◆ **Data to process**
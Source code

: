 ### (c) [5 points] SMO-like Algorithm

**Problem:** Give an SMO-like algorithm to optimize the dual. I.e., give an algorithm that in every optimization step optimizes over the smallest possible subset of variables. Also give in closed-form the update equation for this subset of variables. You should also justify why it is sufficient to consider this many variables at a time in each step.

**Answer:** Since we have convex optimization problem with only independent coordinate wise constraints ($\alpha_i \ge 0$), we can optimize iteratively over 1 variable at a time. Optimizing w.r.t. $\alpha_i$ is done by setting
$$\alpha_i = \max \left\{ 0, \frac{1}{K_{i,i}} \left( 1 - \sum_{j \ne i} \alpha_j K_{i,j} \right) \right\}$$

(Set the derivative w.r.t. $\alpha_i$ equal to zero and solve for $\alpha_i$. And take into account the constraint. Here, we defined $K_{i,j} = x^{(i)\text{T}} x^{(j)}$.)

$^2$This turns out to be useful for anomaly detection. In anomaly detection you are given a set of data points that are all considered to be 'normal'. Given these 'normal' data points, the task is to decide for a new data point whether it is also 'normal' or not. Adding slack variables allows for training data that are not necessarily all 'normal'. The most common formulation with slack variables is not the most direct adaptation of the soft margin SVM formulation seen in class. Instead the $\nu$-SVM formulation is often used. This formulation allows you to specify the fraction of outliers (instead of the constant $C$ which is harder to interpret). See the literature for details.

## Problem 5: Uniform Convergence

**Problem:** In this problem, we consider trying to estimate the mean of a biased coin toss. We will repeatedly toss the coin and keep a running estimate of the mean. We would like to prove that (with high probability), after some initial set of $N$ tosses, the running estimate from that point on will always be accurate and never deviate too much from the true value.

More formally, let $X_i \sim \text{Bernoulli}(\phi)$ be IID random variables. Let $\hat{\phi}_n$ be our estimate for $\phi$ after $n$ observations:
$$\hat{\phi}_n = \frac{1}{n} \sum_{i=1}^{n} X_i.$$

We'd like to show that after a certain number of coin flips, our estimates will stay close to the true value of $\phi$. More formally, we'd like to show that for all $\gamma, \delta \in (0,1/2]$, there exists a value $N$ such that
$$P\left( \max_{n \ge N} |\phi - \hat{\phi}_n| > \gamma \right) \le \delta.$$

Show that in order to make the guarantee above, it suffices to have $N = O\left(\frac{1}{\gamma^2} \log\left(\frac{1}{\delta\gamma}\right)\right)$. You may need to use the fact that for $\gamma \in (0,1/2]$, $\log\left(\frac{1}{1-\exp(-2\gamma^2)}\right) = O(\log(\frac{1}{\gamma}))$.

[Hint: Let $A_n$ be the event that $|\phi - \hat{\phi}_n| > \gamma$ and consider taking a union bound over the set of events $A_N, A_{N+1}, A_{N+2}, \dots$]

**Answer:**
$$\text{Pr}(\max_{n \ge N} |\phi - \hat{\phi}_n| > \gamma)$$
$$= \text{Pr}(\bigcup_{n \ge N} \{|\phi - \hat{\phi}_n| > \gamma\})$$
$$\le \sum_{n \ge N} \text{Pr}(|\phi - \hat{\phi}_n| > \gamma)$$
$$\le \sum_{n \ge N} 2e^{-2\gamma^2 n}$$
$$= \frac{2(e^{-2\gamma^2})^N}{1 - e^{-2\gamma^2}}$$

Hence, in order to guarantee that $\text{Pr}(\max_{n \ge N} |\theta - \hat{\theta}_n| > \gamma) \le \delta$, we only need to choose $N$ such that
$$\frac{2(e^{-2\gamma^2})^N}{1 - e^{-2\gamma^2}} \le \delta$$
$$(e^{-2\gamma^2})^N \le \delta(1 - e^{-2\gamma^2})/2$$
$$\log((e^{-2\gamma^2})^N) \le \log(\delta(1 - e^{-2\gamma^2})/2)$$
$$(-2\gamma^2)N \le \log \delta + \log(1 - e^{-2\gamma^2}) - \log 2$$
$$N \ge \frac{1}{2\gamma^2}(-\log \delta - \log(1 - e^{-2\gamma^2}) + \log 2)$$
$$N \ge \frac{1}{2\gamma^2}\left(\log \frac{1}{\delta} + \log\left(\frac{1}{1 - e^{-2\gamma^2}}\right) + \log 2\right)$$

◆ **Your goal**
Look through the data above and return exactly the lines from the one that contains "done by setting" to the one that contains "the true value.", inclusive, with nothing else.

◆ **Answer below**
**Answer:** Since we have convex optimization problem with only independent coordinate wise constraints ($\alpha_i \ge 0$), we can optimize iteratively over 1 variable at a time. Optimizing w.r.t. $\alpha_i$ is done by setting
$$\alpha_i = \max \left\{ 0, \frac{1}{K_{i,i}} \left( 1 - \sum_{j \ne i} \alpha_j K_{i,j} \right) \right\}$$

(Set the derivative w.r.t. $\alpha_i$ equal to zero and solve for $\alpha_i$. And take into account the constraint. Here, we defined $K_{i,j} = x^{(i)\text{T}} x^{(j)}$.)

$^2$This turns out to be useful for anomaly detection. In anomaly detection you are given a set of data points that are all considered to be 'normal'. Given these 'normal' data points, the task is to decide for a new data point whether it is also 'normal' or not. Adding slack variables allows for training data that are not necessarily all 'normal'. The most common formulation with slack variables is not the most direct adaptation of the soft margin SVM formulation seen in class. Instead the $\nu$-SVM formulation is often used. This formulation allows you to specify the fraction of outliers (instead of the constant $C$ which is harder to interpret). See the literature for details.

## Problem 5: Uniform Convergence

**Problem:** In this problem, we consider trying to estimate the mean of a biased coin toss. We will repeatedly toss the coin and keep a running estimate of the mean. We would like to prove that (with high probability), after some initial set of $N$ tosses, the running estimate from that point on will always be accurate and never deviate too much from the true value.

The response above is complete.